SEANCE DU 12 JUIN 2001


M. le président. « Art. 27. - Les lois de finances présentent de façon sincère, compte tenu des informations disponibles et des prévisions qui peuvent raisonnablement en découler, l'ensemble des ressources et des charges de l'Etat. »
Je suis saisi de deux amendements qui peuvent faire l'objet d'une discussion commune.
Par amendement n° 90, M. Lambert, au nom de la commission des finances, propose de rédiger ainsi cet article :
« Les lois de finances présentent de façon sincère l'ensemble des ressources et des charges de l'Etat. Leur sincérité s'apprécie compte tenu des informations disponibles et des prévisions qui peuvent raisonnablement en découler. »

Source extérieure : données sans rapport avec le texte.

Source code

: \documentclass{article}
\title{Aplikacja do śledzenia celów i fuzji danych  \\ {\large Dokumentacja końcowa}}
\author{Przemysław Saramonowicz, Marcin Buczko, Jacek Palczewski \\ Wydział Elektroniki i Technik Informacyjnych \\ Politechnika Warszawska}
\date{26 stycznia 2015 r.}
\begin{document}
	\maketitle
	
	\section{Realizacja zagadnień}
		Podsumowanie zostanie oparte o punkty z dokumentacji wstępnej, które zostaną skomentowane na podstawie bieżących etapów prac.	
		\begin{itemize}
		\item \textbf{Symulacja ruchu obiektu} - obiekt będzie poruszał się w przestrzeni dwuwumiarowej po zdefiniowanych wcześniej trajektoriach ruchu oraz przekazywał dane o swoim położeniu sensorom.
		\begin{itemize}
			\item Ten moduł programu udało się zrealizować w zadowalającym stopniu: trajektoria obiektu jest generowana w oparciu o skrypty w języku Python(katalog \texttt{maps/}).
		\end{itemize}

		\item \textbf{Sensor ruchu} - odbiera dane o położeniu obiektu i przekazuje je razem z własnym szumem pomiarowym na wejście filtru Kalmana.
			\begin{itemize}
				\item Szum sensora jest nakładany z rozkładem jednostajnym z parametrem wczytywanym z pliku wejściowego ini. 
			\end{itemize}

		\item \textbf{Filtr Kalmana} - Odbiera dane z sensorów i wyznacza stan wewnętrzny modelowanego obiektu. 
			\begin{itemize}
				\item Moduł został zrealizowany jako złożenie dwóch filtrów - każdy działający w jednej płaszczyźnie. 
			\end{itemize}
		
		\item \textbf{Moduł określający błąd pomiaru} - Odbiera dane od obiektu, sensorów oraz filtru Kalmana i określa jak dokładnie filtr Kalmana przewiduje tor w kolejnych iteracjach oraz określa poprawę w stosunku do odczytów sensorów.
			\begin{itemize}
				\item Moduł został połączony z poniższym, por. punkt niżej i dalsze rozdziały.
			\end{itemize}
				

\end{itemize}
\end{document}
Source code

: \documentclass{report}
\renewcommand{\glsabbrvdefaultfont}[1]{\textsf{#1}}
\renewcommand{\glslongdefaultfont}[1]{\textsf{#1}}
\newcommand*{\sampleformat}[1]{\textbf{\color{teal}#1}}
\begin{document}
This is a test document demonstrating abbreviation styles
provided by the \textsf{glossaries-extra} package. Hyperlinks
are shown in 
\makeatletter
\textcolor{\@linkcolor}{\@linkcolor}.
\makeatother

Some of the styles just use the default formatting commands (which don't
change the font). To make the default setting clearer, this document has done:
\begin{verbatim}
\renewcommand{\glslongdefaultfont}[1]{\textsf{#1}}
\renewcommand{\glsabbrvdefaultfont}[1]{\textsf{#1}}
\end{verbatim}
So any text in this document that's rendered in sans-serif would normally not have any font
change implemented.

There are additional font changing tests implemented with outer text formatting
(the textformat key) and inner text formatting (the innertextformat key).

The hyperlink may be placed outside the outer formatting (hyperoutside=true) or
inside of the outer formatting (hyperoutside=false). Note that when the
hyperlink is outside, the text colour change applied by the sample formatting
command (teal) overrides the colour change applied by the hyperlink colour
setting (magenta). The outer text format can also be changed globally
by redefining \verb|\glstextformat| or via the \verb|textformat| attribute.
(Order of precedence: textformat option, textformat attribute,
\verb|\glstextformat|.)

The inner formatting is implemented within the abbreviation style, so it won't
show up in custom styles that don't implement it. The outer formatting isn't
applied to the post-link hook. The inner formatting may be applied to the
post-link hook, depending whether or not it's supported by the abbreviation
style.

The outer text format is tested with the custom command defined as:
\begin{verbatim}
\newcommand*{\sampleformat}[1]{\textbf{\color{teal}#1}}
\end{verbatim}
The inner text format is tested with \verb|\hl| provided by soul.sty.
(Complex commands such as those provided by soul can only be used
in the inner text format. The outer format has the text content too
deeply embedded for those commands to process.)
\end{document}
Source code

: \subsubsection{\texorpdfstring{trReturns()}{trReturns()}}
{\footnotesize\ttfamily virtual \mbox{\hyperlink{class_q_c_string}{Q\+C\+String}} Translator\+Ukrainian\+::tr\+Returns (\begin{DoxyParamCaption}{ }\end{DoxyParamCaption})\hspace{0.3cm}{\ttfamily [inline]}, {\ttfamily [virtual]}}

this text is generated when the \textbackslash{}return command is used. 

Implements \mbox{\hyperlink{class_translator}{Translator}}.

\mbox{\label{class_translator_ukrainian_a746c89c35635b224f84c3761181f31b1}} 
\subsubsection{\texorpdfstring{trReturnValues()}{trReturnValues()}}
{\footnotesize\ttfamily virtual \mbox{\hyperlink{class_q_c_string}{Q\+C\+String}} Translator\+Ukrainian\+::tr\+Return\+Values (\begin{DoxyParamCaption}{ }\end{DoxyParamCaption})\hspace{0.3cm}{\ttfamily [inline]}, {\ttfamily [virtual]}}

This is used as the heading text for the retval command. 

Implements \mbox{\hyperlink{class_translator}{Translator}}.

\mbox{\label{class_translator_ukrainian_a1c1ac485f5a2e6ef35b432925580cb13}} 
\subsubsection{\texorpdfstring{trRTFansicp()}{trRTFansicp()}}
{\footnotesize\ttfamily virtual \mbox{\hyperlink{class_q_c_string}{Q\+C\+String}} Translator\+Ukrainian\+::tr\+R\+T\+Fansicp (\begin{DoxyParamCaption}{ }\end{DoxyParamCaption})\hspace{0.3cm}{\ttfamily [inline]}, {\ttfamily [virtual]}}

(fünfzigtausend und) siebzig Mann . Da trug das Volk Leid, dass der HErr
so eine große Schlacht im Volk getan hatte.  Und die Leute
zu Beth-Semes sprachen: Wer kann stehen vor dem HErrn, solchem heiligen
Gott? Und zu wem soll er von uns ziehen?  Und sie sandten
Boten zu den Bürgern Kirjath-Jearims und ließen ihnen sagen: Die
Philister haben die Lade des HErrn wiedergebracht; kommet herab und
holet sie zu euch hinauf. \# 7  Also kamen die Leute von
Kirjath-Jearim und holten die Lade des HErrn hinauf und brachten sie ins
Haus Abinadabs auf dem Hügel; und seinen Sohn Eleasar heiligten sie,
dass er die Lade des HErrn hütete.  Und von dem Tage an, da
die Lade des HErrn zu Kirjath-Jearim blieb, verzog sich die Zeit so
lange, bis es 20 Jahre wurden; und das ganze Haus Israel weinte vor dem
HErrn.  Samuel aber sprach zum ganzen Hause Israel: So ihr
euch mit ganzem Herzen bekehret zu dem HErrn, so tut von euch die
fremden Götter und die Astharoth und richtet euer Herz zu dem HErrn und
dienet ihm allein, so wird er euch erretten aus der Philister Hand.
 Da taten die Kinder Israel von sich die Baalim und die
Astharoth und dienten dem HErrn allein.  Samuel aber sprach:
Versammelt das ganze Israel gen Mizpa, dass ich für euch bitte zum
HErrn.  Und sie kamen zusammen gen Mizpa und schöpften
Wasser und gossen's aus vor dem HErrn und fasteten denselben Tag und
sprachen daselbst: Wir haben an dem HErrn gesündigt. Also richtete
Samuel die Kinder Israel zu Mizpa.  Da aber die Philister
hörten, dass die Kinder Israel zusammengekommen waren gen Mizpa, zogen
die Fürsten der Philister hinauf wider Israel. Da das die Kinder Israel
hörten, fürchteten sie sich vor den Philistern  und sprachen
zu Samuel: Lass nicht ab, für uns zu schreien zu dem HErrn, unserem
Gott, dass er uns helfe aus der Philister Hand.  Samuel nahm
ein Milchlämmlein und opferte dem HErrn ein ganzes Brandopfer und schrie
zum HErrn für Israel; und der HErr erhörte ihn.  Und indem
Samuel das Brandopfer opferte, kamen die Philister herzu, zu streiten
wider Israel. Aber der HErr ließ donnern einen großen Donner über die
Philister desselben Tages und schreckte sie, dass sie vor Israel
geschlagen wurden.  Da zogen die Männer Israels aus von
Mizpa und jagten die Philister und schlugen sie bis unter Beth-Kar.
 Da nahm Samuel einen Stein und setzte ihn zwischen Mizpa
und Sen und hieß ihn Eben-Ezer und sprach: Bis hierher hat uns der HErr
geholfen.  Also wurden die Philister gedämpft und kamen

Cet amendement est assorti d'un sous-amendement n° 200, présenté par M. Charasse, et tendant à compléter in fine la première phrase du texte proposé par cet amendement par les mots suivants : « telles qu'elles sont évaluées au dépôt du projet et rectifiées, s'il y a lieu, pendant sa discussion par le Parlement ».
Par amendement n° 263 rectifié, MM. Fréville, Arthuis et Badré proposent de compléter l'article 27 par un alinéa ainsi rédigé :
« Cette présentation doit être cohérente avec le projet de loi de financement de la sécurité sociale, le programme résultant des engagements européens de la France et l'ensemble des informations et prévisions économiques et financières fournies au Parlement. Un rapport spécifique de cohérence est joint à tout projet de loi de finances. »
La parole est à M. le rapporteur, pour défendre l'amendement n° 90.
M. Alain Lambert, rapporteur. Nous commençons bien cette séance de nuit avec un si beau principe, celui de la sincérité !
L'amendement de la commission des finances est modeste puisqu'il est rédactionnel : il vise à distinguer la sincérité d'une loi de finances et la manière dont elle s'apprécie.
Si le principe de sincérité doit être affirmé de manière générale, il convient, en revanche, de tenir compte des informations disponibles afin d'en apprécier le respect. On voit là toute la sagesse sénatoriale !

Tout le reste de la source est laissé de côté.